Yo no lo sé, pero menudo trabajazo nos hizo porque lo tenemos bien grabado en el inconsciente y actuamos acorde a ello.


Desde hace años lo veo en muchas personas que están en contacto con niños a través de expresiones como las siguientes: “¿ya te enfadas otra vez?”, “a la habitación hasta que se te pase”, “ahora tienes doble trabajo: enfadarte y desenfadarte”, “mira hijo, si te enfadas me pongo triste”, “si no lloras te compro una golosina”, “quiero que pares ya, ¡qué te has pensado!”, “con todo lo que hago por ti, ¿así me lo agradeces?”… y un largo etcétera. Os imagináis que un día llegáis a casa sintiéndoos tristes y con rabia porque habéis tenido una mala experiencia en el trabajo y vuestra pareja os dice: “mira cariño, mejor no me expliques lo que te ha pasado porque me frustro yo también” o “no sé porqué te enfadas, pero si es un a tontería” o “si dejas de llorar hoy te preparo la cena”, “vete a la habitación a reflexionar y cuando estés más tranquila ya lo hablamos”… ¿da mucha rabia eeeeeeh?... pues a los niños también.

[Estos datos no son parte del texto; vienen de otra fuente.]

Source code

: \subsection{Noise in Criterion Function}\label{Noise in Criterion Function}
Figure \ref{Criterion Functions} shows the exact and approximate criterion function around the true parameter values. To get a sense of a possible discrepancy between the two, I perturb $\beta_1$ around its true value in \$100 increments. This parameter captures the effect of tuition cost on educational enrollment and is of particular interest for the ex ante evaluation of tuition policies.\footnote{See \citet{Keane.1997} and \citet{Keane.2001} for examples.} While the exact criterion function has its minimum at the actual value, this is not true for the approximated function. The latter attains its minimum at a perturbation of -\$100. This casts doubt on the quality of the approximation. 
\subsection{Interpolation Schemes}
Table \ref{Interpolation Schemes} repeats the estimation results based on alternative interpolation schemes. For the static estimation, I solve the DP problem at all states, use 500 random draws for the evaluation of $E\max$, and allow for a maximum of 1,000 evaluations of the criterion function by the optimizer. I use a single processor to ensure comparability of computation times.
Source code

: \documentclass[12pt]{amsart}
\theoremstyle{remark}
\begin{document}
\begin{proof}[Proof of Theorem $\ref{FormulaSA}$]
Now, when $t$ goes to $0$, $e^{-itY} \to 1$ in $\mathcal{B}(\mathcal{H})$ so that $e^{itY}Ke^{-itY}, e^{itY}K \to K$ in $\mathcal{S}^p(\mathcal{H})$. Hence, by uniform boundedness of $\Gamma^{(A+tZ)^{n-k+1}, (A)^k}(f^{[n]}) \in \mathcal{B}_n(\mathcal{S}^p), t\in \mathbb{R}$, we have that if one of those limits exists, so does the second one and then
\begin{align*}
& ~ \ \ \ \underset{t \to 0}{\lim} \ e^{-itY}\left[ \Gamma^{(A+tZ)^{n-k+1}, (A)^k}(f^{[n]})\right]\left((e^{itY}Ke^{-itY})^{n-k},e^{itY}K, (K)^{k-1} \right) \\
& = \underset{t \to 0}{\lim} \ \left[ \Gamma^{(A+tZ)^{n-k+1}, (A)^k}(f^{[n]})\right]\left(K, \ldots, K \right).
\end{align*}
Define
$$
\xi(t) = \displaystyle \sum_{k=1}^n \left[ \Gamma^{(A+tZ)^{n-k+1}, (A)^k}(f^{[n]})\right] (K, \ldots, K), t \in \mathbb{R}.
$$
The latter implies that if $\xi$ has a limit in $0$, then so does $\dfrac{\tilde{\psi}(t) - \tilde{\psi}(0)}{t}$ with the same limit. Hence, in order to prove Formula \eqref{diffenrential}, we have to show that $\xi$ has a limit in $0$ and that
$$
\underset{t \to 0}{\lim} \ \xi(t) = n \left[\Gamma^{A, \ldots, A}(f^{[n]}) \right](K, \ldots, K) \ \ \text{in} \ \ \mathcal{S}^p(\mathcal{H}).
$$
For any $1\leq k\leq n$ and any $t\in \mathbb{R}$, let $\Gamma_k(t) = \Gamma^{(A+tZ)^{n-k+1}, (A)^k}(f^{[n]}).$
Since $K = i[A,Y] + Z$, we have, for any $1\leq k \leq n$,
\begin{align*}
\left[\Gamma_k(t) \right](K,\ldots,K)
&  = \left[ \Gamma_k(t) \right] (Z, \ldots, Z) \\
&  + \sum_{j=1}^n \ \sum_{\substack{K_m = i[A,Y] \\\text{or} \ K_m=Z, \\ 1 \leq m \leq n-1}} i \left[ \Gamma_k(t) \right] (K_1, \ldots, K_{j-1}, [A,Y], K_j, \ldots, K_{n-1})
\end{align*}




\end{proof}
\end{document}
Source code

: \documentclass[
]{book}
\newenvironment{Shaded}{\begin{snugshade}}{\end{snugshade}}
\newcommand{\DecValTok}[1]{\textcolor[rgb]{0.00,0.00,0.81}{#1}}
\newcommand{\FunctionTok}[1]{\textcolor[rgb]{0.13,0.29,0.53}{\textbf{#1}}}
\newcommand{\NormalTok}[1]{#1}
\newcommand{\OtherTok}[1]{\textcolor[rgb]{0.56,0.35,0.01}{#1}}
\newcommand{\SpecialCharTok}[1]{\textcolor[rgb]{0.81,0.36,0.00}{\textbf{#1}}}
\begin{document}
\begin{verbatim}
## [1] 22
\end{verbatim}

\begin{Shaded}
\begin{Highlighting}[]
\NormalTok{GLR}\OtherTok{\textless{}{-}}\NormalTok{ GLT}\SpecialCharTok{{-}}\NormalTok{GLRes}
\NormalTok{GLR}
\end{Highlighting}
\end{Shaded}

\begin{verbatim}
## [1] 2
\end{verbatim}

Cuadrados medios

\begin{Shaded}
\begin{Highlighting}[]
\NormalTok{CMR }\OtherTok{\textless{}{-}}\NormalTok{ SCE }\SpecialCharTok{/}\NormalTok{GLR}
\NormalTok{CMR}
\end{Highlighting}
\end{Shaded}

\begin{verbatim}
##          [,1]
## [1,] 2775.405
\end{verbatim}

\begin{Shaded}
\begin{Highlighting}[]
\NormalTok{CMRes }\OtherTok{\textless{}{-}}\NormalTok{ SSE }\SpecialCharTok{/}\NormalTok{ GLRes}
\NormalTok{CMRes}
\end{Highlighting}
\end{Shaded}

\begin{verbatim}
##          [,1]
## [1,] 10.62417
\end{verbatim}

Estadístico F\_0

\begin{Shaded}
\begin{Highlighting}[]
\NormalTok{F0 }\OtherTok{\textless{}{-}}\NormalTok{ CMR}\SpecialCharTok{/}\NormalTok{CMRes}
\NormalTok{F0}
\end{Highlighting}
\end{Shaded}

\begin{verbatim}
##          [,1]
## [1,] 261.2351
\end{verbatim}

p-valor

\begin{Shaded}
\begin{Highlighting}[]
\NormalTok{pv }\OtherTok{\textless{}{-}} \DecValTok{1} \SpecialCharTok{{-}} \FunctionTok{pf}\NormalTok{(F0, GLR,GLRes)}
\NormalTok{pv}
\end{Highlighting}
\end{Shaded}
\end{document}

Los enfados de nuestros hijos nos incomodan. No sabemos lidiar con ellos porque probablemente no nos enseñaron a lidiar con los nuestros de una forma asertiva y lo tenemos que aprender poniendo consciencia.


No voy a negar que sostener el enfado de un niño pequeño puede ser agotador, incluso nos puede sacar de nuestro centro, pero cortar el enfado, haciéndoles sentir mal, juzgando su sentir o manipulando no es el camino.


Tenemos la oportunidad de cambiar esta transmisión generacional y acompañar a los niños de una forma diferente, dándoles tiempo para que expresen lo que sienten, sea la emoción que sea (tristeza, alegría, rabia, miedo…) y cuando su intensidad disminuya, entonces ya podremos razonar con ellos.


De hecho, si lo pensáis bien expresar lo que sienten es de los pocos derechos que tienen.